## [DATASET RECORDS]
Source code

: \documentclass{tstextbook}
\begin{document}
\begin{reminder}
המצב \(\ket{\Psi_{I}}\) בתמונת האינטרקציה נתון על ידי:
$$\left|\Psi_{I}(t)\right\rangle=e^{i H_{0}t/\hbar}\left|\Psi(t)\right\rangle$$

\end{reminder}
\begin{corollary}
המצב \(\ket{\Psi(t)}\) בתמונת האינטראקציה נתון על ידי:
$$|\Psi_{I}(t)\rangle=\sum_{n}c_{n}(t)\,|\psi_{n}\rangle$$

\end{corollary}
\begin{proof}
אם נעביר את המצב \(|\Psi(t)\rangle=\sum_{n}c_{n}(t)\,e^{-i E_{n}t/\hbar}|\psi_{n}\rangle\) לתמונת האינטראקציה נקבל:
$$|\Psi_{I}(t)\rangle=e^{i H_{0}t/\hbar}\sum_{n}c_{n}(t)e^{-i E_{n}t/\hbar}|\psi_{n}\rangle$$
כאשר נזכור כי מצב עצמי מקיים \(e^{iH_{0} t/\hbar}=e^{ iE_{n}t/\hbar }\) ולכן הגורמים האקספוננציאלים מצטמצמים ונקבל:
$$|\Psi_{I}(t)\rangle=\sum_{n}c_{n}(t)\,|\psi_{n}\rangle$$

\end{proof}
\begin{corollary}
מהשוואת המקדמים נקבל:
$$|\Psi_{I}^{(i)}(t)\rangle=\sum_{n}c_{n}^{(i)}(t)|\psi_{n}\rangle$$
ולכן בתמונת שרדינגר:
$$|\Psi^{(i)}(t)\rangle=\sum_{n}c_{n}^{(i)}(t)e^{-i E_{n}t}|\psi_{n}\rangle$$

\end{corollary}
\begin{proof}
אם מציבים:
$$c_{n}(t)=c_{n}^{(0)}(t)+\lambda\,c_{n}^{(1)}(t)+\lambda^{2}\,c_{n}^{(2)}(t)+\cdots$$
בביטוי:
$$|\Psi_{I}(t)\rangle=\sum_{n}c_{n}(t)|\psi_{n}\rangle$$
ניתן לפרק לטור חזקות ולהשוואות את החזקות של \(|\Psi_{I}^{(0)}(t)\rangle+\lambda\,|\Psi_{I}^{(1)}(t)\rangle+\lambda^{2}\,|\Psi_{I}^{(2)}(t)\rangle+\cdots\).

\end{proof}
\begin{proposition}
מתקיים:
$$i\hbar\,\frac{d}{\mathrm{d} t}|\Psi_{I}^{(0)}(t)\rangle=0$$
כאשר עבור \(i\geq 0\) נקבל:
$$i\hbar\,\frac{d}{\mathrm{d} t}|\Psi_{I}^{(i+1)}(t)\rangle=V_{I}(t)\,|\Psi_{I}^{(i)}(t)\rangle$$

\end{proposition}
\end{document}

## [TASK DIRECTIONS]
Could you state how many lines in the data hold the word "lambda"? Only the number should be given.

## [YOUR RESPONSE]
2